# [Aim of the exercise]
Search for the word "Shield" in the entries. Each line that holds it should be copied.

Data excerpts:
□ □ □

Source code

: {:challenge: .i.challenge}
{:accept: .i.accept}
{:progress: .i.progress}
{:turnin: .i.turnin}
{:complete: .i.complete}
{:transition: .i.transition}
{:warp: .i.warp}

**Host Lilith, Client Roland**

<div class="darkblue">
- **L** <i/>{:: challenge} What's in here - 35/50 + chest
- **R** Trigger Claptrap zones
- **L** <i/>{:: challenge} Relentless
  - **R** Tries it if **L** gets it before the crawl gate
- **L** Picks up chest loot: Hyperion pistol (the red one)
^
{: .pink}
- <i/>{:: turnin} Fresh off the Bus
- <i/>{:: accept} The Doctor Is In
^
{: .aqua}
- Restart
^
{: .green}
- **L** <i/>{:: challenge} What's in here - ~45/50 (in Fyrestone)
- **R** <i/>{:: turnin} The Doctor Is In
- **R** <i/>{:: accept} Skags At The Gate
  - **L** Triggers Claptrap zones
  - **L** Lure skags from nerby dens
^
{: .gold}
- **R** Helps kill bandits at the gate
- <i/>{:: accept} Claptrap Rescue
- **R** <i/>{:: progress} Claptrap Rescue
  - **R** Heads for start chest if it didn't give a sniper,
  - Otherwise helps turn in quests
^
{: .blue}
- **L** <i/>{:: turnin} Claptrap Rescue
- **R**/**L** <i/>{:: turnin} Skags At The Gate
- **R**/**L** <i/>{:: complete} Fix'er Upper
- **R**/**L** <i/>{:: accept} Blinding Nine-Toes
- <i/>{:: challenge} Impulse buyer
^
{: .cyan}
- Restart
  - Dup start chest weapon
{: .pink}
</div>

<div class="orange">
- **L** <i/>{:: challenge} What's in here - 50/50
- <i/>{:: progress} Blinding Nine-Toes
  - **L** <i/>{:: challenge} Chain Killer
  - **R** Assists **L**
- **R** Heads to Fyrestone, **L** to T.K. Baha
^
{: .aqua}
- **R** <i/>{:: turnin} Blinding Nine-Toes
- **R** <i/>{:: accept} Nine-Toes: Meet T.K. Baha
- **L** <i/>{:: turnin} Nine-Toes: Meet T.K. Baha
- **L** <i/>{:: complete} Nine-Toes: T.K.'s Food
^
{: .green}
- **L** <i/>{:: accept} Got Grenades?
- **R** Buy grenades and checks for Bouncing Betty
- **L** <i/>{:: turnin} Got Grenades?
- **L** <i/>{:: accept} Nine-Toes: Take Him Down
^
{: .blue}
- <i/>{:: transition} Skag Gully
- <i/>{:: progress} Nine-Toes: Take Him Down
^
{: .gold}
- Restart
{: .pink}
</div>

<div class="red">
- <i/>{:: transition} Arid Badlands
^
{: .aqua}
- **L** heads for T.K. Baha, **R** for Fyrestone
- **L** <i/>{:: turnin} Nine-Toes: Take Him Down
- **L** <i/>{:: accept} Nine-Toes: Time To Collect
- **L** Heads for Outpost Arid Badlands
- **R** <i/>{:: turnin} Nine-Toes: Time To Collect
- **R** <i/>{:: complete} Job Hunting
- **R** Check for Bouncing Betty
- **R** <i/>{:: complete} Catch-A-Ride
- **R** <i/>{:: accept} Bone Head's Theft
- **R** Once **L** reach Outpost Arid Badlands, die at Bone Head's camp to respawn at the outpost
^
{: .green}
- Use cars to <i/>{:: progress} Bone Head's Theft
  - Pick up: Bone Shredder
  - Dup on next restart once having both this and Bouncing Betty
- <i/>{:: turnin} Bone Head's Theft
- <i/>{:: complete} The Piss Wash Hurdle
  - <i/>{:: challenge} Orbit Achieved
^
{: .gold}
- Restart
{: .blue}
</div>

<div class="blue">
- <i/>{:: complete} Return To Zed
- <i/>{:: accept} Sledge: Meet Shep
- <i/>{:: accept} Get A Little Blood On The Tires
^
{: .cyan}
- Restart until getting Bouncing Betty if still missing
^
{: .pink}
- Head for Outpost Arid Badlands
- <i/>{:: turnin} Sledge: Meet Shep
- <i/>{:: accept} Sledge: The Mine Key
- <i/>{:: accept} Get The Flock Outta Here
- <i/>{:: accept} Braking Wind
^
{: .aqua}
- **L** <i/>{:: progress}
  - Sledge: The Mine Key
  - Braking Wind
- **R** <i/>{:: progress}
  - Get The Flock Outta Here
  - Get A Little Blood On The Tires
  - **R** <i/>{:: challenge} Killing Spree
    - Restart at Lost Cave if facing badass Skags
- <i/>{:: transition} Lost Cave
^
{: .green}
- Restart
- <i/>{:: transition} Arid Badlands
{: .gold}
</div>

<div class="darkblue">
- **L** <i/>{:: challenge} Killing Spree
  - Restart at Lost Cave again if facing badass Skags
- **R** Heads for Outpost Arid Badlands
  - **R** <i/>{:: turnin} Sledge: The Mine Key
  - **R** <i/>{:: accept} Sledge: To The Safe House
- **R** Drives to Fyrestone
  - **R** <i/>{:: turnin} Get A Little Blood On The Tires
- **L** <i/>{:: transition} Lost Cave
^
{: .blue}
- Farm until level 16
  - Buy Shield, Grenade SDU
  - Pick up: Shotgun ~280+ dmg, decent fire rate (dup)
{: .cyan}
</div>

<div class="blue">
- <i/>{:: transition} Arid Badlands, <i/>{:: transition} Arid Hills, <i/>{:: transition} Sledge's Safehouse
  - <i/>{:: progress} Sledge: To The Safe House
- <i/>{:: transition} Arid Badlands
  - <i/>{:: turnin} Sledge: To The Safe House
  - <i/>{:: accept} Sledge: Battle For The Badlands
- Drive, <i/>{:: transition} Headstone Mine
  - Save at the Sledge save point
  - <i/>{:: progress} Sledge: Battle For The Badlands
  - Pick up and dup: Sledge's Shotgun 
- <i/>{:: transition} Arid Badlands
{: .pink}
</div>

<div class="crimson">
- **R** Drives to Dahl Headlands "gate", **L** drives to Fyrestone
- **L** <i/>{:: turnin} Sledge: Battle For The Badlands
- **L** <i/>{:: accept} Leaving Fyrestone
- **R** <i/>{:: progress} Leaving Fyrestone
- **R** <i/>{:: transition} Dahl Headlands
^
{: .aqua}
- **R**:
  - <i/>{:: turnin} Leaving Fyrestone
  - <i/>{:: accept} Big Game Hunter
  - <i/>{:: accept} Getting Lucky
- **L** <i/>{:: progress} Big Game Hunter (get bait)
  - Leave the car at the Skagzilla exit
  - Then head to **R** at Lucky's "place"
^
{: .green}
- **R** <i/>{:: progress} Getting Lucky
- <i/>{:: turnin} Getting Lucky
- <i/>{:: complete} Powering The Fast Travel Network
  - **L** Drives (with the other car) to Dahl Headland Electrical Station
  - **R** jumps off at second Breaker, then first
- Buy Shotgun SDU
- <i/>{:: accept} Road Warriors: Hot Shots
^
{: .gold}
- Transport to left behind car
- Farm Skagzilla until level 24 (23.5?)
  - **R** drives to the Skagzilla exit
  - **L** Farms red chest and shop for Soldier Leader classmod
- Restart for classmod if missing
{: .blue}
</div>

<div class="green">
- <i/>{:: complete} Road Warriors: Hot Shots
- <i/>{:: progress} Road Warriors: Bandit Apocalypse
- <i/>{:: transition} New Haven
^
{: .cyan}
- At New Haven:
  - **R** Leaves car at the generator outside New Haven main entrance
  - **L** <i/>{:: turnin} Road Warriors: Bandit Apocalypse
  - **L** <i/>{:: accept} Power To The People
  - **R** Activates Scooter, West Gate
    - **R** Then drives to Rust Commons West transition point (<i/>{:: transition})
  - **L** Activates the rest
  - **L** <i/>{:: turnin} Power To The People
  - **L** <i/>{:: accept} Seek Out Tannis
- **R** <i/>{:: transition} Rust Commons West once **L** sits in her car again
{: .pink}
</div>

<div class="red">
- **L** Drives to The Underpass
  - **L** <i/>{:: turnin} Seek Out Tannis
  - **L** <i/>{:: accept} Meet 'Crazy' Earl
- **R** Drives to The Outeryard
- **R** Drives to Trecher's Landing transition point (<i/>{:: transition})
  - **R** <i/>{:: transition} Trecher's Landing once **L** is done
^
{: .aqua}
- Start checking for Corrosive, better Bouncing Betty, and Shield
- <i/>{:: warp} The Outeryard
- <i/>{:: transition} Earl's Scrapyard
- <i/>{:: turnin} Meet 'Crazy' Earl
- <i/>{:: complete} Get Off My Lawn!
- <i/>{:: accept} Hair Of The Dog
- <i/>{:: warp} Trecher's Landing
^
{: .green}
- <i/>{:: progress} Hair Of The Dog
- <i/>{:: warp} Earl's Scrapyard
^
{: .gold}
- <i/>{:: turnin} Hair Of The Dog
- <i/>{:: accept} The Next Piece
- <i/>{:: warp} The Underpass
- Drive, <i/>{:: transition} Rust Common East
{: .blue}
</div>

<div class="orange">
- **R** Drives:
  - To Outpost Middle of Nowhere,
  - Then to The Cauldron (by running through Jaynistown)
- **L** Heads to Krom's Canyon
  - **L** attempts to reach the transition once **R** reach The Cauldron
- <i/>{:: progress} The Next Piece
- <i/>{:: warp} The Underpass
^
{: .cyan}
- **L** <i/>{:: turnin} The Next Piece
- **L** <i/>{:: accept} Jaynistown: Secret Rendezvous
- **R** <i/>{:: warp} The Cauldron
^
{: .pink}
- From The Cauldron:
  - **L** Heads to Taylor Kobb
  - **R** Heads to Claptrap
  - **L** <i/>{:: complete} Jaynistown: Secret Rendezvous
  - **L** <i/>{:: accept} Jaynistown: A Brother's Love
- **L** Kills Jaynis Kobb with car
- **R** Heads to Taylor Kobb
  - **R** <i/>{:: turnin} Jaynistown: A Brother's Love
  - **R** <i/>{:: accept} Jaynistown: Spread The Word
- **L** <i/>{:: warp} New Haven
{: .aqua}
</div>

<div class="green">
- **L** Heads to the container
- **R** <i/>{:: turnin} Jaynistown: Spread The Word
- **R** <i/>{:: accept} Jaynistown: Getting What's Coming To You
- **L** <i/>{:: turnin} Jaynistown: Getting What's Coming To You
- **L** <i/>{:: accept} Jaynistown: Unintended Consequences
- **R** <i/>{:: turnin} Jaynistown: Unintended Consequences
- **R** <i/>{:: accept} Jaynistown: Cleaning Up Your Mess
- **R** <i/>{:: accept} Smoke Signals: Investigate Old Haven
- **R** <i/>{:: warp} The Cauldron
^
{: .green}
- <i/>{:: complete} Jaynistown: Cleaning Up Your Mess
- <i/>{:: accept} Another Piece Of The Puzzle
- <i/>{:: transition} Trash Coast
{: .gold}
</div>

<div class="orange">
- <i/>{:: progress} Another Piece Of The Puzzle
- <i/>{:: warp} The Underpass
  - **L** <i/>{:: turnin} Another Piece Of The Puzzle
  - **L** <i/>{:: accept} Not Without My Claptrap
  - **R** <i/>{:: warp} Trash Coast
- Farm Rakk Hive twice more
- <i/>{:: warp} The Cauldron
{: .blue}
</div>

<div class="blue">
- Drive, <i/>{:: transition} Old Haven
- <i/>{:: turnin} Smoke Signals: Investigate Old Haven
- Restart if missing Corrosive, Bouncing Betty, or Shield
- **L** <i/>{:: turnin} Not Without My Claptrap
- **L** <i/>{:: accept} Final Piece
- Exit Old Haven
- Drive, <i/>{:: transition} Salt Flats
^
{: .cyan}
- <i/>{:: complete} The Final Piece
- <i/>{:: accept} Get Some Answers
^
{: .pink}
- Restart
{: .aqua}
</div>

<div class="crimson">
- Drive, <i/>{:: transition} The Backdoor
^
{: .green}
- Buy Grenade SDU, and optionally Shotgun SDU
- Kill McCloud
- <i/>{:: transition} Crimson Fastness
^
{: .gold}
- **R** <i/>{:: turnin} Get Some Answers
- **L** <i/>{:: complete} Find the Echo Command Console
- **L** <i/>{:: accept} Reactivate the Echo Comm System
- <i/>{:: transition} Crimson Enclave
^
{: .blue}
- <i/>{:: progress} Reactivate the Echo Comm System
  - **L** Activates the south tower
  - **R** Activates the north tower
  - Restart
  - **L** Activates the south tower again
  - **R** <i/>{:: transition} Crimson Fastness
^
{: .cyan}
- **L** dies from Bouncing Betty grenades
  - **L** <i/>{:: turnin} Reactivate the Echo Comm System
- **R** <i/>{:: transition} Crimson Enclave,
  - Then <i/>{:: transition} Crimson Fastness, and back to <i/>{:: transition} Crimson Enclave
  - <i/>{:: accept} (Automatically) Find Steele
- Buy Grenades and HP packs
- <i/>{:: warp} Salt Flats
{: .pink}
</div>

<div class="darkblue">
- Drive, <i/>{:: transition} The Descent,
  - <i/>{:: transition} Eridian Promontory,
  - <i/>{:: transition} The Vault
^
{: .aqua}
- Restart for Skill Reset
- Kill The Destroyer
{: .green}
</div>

□ □ □

# [Problem solution]
  - Buy Shield, Grenade SDU
- Start checking for Corrosive, better Bouncing Betty, and Shield
- Restart if missing Corrosive, Bouncing Betty, or Shield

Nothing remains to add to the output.